I have been looking online for a simple, REAL, tool set for young
kids. I had one when I was a kid (30 years ago) that came in a simple
wooden box, with a small-sized hammer, saw, screwdrivers, etc. but I
cannot find one like that anywhere.
I have 3 young boys that are ready to do some workshop intro
'projects' that will keep them busy while I work. I just don't want to
lose all my tools at the same time!
Thanks for the input!
My opinion is that many of those "kids" tool sets are crappy garbage. If
they are old enough to be in the shop many of the smaller "normal" tools
(tack hammer, coping saws, real screwdrivers etc.) would be a better choice.
You can buy this sort of stuff at garage sales or elsewhere for pretty
reasonable prices and you can borrow them back from the kids when you need
it. I also have three young boys and they can use whatever they want as long
as they put it back. I have to supervise some of what they do, but how else
are they going to learn? They generally prefer hand tools over power tools
with the exception of the cordless drill which they use with a carbide bit
to drill rocks with.
Anyway, my point is that to teach them to respect and care for good tools,
the best thing to do is to show them how and let them use them.
-j "no, they don't get to use the welding torch"
Better yet, let them make it, or at least help. My 2.5-year-old son can
sink finish nails, and he completely nailed together a birdhouse we
< drive-by gloat ;) >
Good advice, IMO. And put decent quality tools in it. If the kids learn at
a young age to use a quality tool the right way it will be an education for
Depending on age, an 8 or 12 ounce hammer
Flat blade, #1, #2 Phillips screwdrivers
8" adjustable wrench
Slip joint pliers.
I made up toolboxes for my nephews, 8 y.o. twins, with old 220s,
short saws, small hammers, sharpening stones, bevel guages, try
squares, compasses, spring clamps, scribes, pencils, levels and
chalk lines.

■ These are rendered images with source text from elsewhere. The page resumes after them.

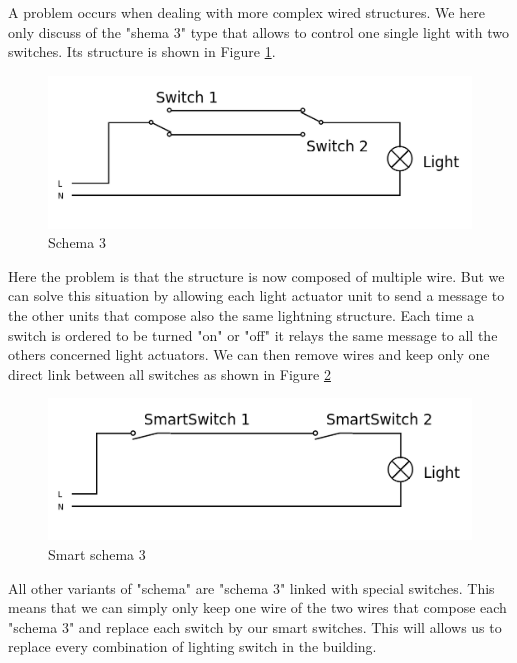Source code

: \documentclass{acm_proc_article-sp}
\begin{document}
A problem occurs when dealing with more complex wired structures. We here only discuss of the "shema 3" type that allows to control one single light
with two switches. Its structure is shown in Figure \ref{schema3}.
				\begin{figure}[htb]
  				\begin{center}
    				\includegraphics[width=\linewidth]{schema3}
    				\caption{Schema 3 \label{schema3}}
  				\end{center}
				\end{figure}
Here the problem is that the structure is now composed of multiple wire.
But we can solve this situation by allowing each light actuator unit to send a message to the other units that compose also the same lightning structure.
Each time a switch is ordered to be turned "on" or "off" it relays the same message to all the others concerned light actuators.
We can then remove wires and keep only one direct link between all switches as shown in Figure \ref{new_schema3}
				\begin{figure}[htb]
  				\begin{center}
    				\includegraphics[width=\linewidth]{new_schema3}
    				\caption{Smart schema 3 \label{new_schema3}}
  				\end{center}
				\end{figure}
All other variants of "schema" are "schema 3" linked with special switches. This means that we can simply only keep one wire of the two wires that compose each "schema 3" and replace each switch by our smart switches.
This will allows us to replace every combination of lighting switch in the building.
\end{document}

Mostly antiques that I'd refurbished. The didn't
cost more than I'd expect to pay for new, "pretend", toolsets, and
they were all good quality tools. Look around, you can probably
find what you need to set him up and do a better job than the
Dave in Fairfax
Lee Valley has some "kids" tools, which are grownup tools that are
small-sized. They have an 8 oz hammer that I cut the handle down on for
my very little (4 & 2) boys. They also sell stuff like kids' work
gloves and a kid-sized mallet. They used to sell kids' hearing
protection which has sadly vanished - anyone know another source for
these? I don't do anything *really* noisy while they're around (even if
they're wearing 'em) but it's great to get them in the habit, young.
They also have a "small saw" not linked off their children's page
(anymore) that's probably a good size for little people. Some of those
tools and a screwdriver set is probably a good start for anyone under
six. Once they get a little older, a set of butt chisels and some small
planes would probably be well received. I'm planning on getting my
eldest a saw and some screwdrivers for Christmas; then maybe he and I
can make a toolbox with them.
i use foam earplugs, they can be found in NRR of 30 or so and if they
are too big to be comfortable for your kids they can be cut down.
(and if you forget them in pants pockets they come out of the washer
PS - also think about a brace & bit or egg-beater drill. You can
probably pick one up cheap, and your kids will love it. The only thing
my eldest son asked for for Christmas last year was an egg-beater drill. :)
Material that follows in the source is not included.